The west is back. The invasion of Ukraine has united those who share democratic values. For the NATO alliance, it was a moment of rebirth. For Germany, it was a return point. For Finland and Sweden, it was time to reject neutrality. the one of donald trump flattering Putin it failed to undermine US support for Ukraine. Volodymyr Zelenskyy won the propaganda war, hands down. He is the heroic leader Ukraine, and the West, so desperately in need.
putin is not the only strong man who seems weaker today than a year ago. So do Xi and Trump. previous zero-Covid policy has ended in ignominy. The claim of today’s version of ancient Chinese despotism to rule more competently than messy democracy is in tatters. Iran’s despots are under attack of their pups. Trump’s candidates were substantially disowned in the midterm elections. Yes, he has too many followers to be comfortable. The Republican elite is still cowardly. But Congress has now done its attempted insurrection clear as day
Meanwhile, in battered Britain, the value of democracy has also been demonstrated. Fearing electoral defeat, the Conservatives dumped Boris Johnson, followed by the staggeringly incompetent Liz Truss in 44 days. No one died. Democracy is not perfect, especially when it takes the form of referendums on issues that people cannot be expected to fully understand. But they do learn: a recent YouGov survey shows that 51 percent regret Brexit and only 34 percent still support it. This change will allow a future government to bring the UK closer to the EU again.
Too late, but with determination, the Federal Reserve has moved to control domestic inflationary pressures in the US, where they were strongest. Partly as a result, inflation expectations are kept in check. The pain is yet to come. But there is a good chance that inflation will be under control in the US and elsewhere in 2023. A return to growth should follow.

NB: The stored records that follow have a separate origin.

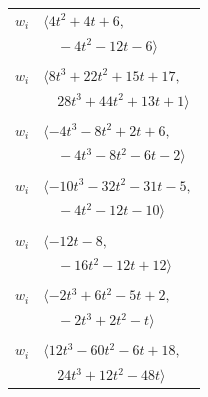 \documentclass[11pt]{article}
\begin{document}
\begin{longtable}{@{}ll@{}}
$w_i$ & $\langle 4t^{2}+4t+6,$\\
 & $\quad -4t^{2}-12t-6\rangle$\\
\addlinespace[2pt]
\multicolumn{2}{@{}p{0.97\textwidth}@{}}{$i=32$, $D_i=1$, $\rho_{ij}$: $3{:}3, \allowbreak 6{:}2, \allowbreak 8{:}2, \allowbreak 24{:}2, \allowbreak 25{:}3, \allowbreak 33{:}3, \allowbreak 41{:}3$}\\
$w_i$ & $\langle 8t^{3}+22t^{2}+15t+17,$\\
 & $\quad 28t^{3}+44t^{2}+13t+1\rangle$\\
\addlinespace[2pt]
\multicolumn{2}{@{}p{0.97\textwidth}@{}}{$i=33$, $D_i=1$, $\rho_{ij}$: $4{:}1, \allowbreak 10{:}2, \allowbreak 18{:}2, \allowbreak 20{:}3, \allowbreak 22{:}1, \allowbreak 26{:}3, \allowbreak 32{:}1, \allowbreak 46{:}2$}\\
$w_i$ & $\langle -4t^{3}-8t^{2}+2t+6,$\\
 & $\quad -4t^{3}-8t^{2}-6t-2\rangle$\\
\addlinespace[2pt]
\multicolumn{2}{@{}p{0.97\textwidth}@{}}{$i=34$, $D_i=1$, $\rho_{ij}$: $0{:}1, \allowbreak 4{:}3, \allowbreak 14{:}1, \allowbreak 18{:}3, \allowbreak 20{:}3, \allowbreak 29{:}1$}\\
$w_i$ & $\langle -10t^{3}-32t^{2}-31t-5,$\\
 & $\quad -4t^{2}-12t-10\rangle$\\
\addlinespace[2pt]
\multicolumn{2}{@{}p{0.97\textwidth}@{}}{$i=35$, $D_i=1$, $\rho_{ij}$: $6{:}1, \allowbreak 19{:}3, \allowbreak 21{:}1, \allowbreak 23{:}3, \allowbreak 38{:}1, \allowbreak 41{:}3, \allowbreak 46{:}2$}\\
$w_i$ & $\langle -12t-8,$\\
 & $\quad -16t^{2}-12t+12\rangle$\\
\addlinespace[2pt]
\multicolumn{2}{@{}p{0.97\textwidth}@{}}{$i=36$, $D_i=1$, $\rho_{ij}$: $2{:}2, \allowbreak 7{:}2, \allowbreak 18{:}2, \allowbreak 19{:}2, \allowbreak 20{:}2, \allowbreak 25{:}2, \allowbreak 38{:}2$}\\
$w_i$ & $\langle -2t^{3}+6t^{2}-5t+2,$\\
 & $\quad -2t^{3}+2t^{2}-t\rangle$\\
\addlinespace[2pt]
\multicolumn{2}{@{}p{0.97\textwidth}@{}}{$i=37$, $D_i=1$, $\rho_{ij}$: $14{:}3, \allowbreak 18{:}3, \allowbreak 22{:}1, \allowbreak 23{:}1, \allowbreak 39{:}3, \allowbreak 40{:}1$}\\
$w_i$ & $\langle 12t^{3}-60t^{2}-6t+18,$\\
 & $\quad 24t^{3}+12t^{2}-48t\rangle$\\

\end{longtable}
\end{document}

The increase in nominal and real interest rates has shaken the markets. The cyclically adjusted price/earnings ratio on the S&P 500 has fallen from 39 in December 2021, the second-highest peak on record, to a recent low of 27. That is still well above the long-term average of 17. But it is a step towards reality. Markets have also become noticeably more volatile, with some speculative assets plunging badly. Bitcoin is down from a peak of $69,000 last year to $17,000. This proves that it is neither a unit of account nor a store of value. It has never been a useful means of payment. Just as it happened with Bitcoin, it also happened with Sam Bankman-Fried’s FTX. Interest rates may not stay high in real or nominal terms. But his jumps have reminded investors of risk. Good.
Globalization is not dead either. In fact, outside of the US, where complaints about unfair trade have become almost epidemic, most countries understand that they need dynamic trade to thrive. Encouragingly, the IMF forecasts that the volume of world trade in goods and services will increase by 4.3 percent this year. Interestingly, this is faster than the 2.9 percent growth in trade in goods: trade in services is taking the lead. This follows 10.1% growth in the volume of trade in goods and services and 10.8% growth in trade in goods in 2021. Meanwhile, global gross domestic product is projected to grow by just 3 .2% in 2022, after 6% in 2021.

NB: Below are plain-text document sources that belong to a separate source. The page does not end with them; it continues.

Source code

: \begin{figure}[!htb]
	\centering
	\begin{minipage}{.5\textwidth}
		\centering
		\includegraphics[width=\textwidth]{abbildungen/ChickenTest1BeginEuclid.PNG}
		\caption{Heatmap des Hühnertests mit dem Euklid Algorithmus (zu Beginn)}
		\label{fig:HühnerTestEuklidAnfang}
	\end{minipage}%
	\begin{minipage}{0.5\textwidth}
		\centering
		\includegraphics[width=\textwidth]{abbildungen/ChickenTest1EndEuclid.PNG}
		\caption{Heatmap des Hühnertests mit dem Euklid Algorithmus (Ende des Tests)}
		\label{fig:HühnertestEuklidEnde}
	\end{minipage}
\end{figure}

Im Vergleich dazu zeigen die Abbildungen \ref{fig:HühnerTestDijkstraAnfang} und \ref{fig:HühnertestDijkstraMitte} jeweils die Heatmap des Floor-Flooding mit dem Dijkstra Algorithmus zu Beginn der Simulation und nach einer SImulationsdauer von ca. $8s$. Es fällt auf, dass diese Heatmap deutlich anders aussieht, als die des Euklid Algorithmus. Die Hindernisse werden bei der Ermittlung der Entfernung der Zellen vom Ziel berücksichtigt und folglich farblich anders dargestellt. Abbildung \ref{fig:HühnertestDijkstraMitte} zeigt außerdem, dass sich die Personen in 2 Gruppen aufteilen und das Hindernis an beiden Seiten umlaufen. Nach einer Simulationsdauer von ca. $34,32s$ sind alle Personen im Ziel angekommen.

So the world is not deglobalizing: trade is simply not growing as fast as it used to be. That’s partly a natural development. Globalization could not grow as fast as before. But he’s still at work. The world economy also continues to grow. Our ancestors would find this extraordinary.
Finally, in a haphazard and poorly coordinated way, the world is leaving Covid behind. This is greatly helped by vaccines, although they are not distributed as widely as they should be. There are likely to be worse variants and likely new pandemics. But this is progress.
It’s easy to feel overwhelmed by the dangers, injustices, conflicts, and failures of our world. Surely there are enough. But not everything that happened this year was a disaster. For those of us who believe in democracy, the rule of law, continued economic advancement, global economic integration, sound financial markets, and monetary stability, 2022 wasn’t all bad. Let’s hope 2023 is better though. Needs to be.